Obstetrical and Therapeutic Maneuvers
The doe was restrained on right lateral recumbancy, and both fore and hind limbs were tied separately. A small hollow iron pipe of approximate 100 cm length and 6 cm diameter was used as plank. It was placed over the left flank region of abdomen with the other end still on ground in order to fix the uterus externally (Fig. 1). The doe was rolled slowly on same side of torsion by maintaining the minimum constant pressure over the plank (Fig. 2).
Fig. 1: Plank fixed on the left flank region of the torsion affected doe |
Fig. 2: Rolling in progress with maintaining pressure over the flank |
At the end of each rolling, detorsion was assessed by per-vaginal examination. The vaginal twist was relieved completely after the four rotations which were confirmed by palpation of fully dilated cervix and appearance of water bag besides fetal parts through the cervix. A dead male kid in anterior longitudinal presentation, right dorso-iliac position with extended forelimbs was delivered by applying gentle traction (Fig. 3). The doe was medicated parentally with fluid, antibiotic, antihistaminic and analgesic at standard therapeutic dose regimens for 5 days. The pessary containing urea and nitrofurazone was also placed in utero. The doe was followed till complete clinical recovery.

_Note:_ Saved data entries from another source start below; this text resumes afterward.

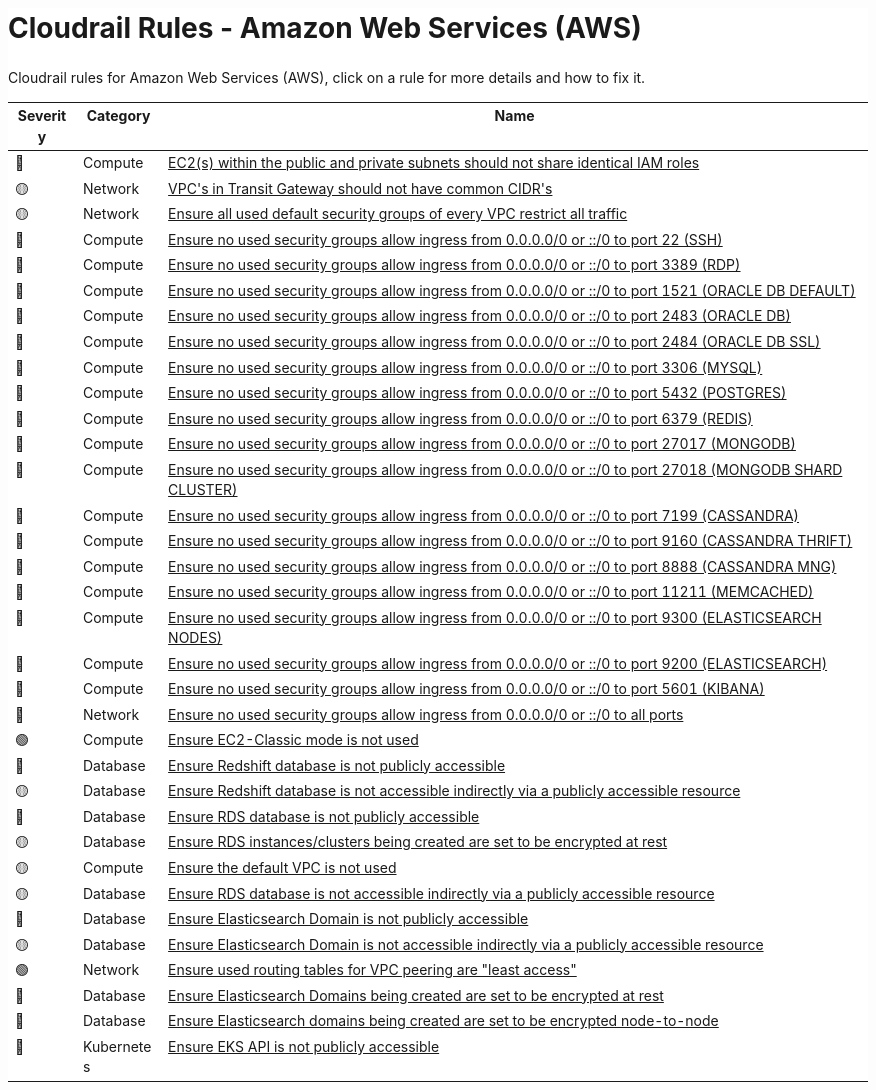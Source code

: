 # Cloudrail Rules - Amazon Web Services (AWS)
Cloudrail rules for Amazon Web Services (AWS), click on a rule for more details and how to fix it.

| Severity | Category | Name |
| ----------- | ----------- | ----------- |
 | 🔴 | Compute | [EC2(s) within the public and private subnets should not share identical IAM roles](rules/aws/ec2-role-share-rule) |
 | 🟡 | Network | [VPC's in Transit Gateway should not have common CIDR's](rules/aws/vpcs-in-transit-gateway-no-overlapping-cidr-rule) |
 | 🟡 | Network | [Ensure all used default security groups of every VPC restrict all traffic](rules/aws/ensure-all-used-default-security-groups-restrict-all-traffic-rule) |
 | 🔴 | Compute | [Ensure no used security groups allow ingress from 0.0.0.0/0 or ::/0 to port 22 (SSH)](rules/aws/public-access-security-groups-ssh-port-rule) |
 | 🔴 | Compute | [Ensure no used security groups allow ingress from 0.0.0.0/0 or ::/0 to port 3389 (RDP)](rules/aws/public-access-security-groups-rdp-port-rule) |
 | 🔴 | Compute | [Ensure no used security groups allow ingress from 0.0.0.0/0 or ::/0 to port 1521 (ORACLE DB DEFAULT)](rules/aws/public-access-security-groups-oracle-db-default-port-rule) |
 | 🔴 | Compute | [Ensure no used security groups allow ingress from 0.0.0.0/0 or ::/0 to port 2483 (ORACLE DB)](rules/aws/public-access-security-groups-oracle-db-port-rule) |
 | 🔴 | Compute | [Ensure no used security groups allow ingress from 0.0.0.0/0 or ::/0 to port 2484 (ORACLE DB SSL)](rules/aws/public-access-security-groups-oracle-db-ssl-port-rule) |
 | 🔴 | Compute | [Ensure no used security groups allow ingress from 0.0.0.0/0 or ::/0 to port 3306 (MYSQL)](rules/aws/public-access-security-groups-mysql-port-rule) |
 | 🔴 | Compute | [Ensure no used security groups allow ingress from 0.0.0.0/0 or ::/0 to port 5432 (POSTGRES)](rules/aws/public-access-security-groups-postgres-port-rule) |
 | 🔴 | Compute | [Ensure no used security groups allow ingress from 0.0.0.0/0 or ::/0 to port 6379 (REDIS)](rules/aws/public-access-security-groups-redis-port-rule) |
 | 🔴 | Compute | [Ensure no used security groups allow ingress from 0.0.0.0/0 or ::/0 to port 27017 (MONGODB)](rules/aws/public-access-security-groups-mongodb-port-rule) |
 | 🔴 | Compute | [Ensure no used security groups allow ingress from 0.0.0.0/0 or ::/0 to port 27018 (MONGODB SHARD CLUSTER)](rules/aws/public-access-security-groups-mongodb-shard-cluster-port-rule) |
 | 🔴 | Compute | [Ensure no used security groups allow ingress from 0.0.0.0/0 or ::/0 to port 7199 (CASSANDRA)](rules/aws/public-access-security-groups-cassandra-port-rule) |
 | 🔴 | Compute | [Ensure no used security groups allow ingress from 0.0.0.0/0 or ::/0 to port 9160 (CASSANDRA THRIFT)](rules/aws/public-access-security-groups-cassandra-thrift-port-rule) |
 | 🔴 | Compute | [Ensure no used security groups allow ingress from 0.0.0.0/0 or ::/0 to port 8888 (CASSANDRA MNG)](rules/aws/public-access-security-groups-cassandra-mng-port-rule) |
 | 🔴 | Compute | [Ensure no used security groups allow ingress from 0.0.0.0/0 or ::/0 to port 11211 (MEMCACHED)](rules/aws/public-access-security-groups-memcached-port-rule) |
 | 🔴 | Compute | [Ensure no used security groups allow ingress from 0.0.0.0/0 or ::/0 to port 9300 (ELASTICSEARCH NODES)](rules/aws/public-access-security-groups-elasticsearch-nodes-port-rule) |
 | 🔴 | Compute | [Ensure no used security groups allow ingress from 0.0.0.0/0 or ::/0 to port 9200 (ELASTICSEARCH)](rules/aws/public-access-security-groups-elasticsearch-port-rule) |
 | 🔴 | Compute | [Ensure no used security groups allow ingress from 0.0.0.0/0 or ::/0 to port 5601 (KIBANA)](rules/aws/public-access-security-groups-kibana-port-rule) |
 | 🔴 | Network | [Ensure no used security groups allow ingress from 0.0.0.0/0 or ::/0 to all ports](rules/aws/public-access-security-groups-all-ports-rule) |
 | 🟢 | Compute | [Ensure EC2-Classic mode is not used](rules/aws/disallow-ec2-classic-mode-rule) |
 | 🔴 | Database | [Ensure Redshift database is not publicly accessible](rules/aws/public-access-db-redshift-rule) |
 | 🟡 | Database | [Ensure Redshift database is not accessible indirectly via a publicly accessible resource](rules/aws/indirect-public-access-db-redshift) |
 | 🔴 | Database | [Ensure RDS database is not publicly accessible](rules/aws/public-access-db-rds-rule) |
 | 🟡 | Database | [Ensure RDS instances/clusters being created are set to be encrypted at rest](rules/aws/not-car-rds-instances-encrypted-at-rest) |
 | 🟡 | Compute | [Ensure the default VPC is not used](rules/aws/disallow-default-vpc) |
 | 🟡 | Database | [Ensure RDS database is not accessible indirectly via a publicly accessible resource](rules/aws/indirect-public-access-db-rds) |
 | 🔴 | Database | [Ensure Elasticsearch Domain is not publicly accessible](rules/aws/public-access-elasticsearch-rule) |
 | 🟡 | Database | [Ensure Elasticsearch Domain is not accessible indirectly via a publicly accessible resource](rules/aws/indirect-public-access-elastic-search-rule) |
 | 🟢 | Network | [Ensure used routing tables for VPC peering are "least access"](rules/aws/vpc-peering-least-access) |
 | 🔴 | Database | [Ensure Elasticsearch Domains being created are set to be encrypted at rest](rules/aws/non-car-es-domain-encrypt-at-rest-creating) |
 | 🔴 | Database | [Ensure Elasticsearch domains being created are set to be encrypted node-to-node](rules/aws/not-car-elasticsearch-domains-encrypted-note-to-node) |
 | 🔴 | Kubernetes | [Ensure EKS API is not publicly accessible](rules/aws/public-access-eks-api) |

Fig. 3: Dead male kid delivered after detorsion
Results and Discussions
The clinical findings except the non-appearance of water bag and fetal extremities, revealed that the affected doe exhibited the symptoms almost similar to that which had gone to approach the normal kidding. It is probably due to facts that most uterine torsion commonly occurs during the late first or second stage of parturition as documented earlier (Noakes et al., 2001). The clinical symptoms shown in the present case are similar to those reported by Siddiquee and Chaudhary (2000) and Ansari (2014) whereas direction and location of the torsion are corroborated by earlier reports of post cervical and clockwise twist diagnosed by Shukla et al. (2007) and Mahto and Kushum (2014). Uterine torsion has been reported to be relieved by caesarean in small ruminants (Shukla et al., 2007 and Ansari, 2014) apart from simple rolling of dam with proper stabilization of vagina and application of pressure on flank region (Dhaliwal et al., 1986). Generally, modified Schaffer’s method of rolling has been documented for large animals (Roberts, 1971). However, it was also attempted in the present case and was found effective to detort the uterus and subsequently the per-vaginal delivery of a dead male kid. The rolling of dystotic doe did not result adversely neither during the detorsion progress nor post obstetrical maneuvers.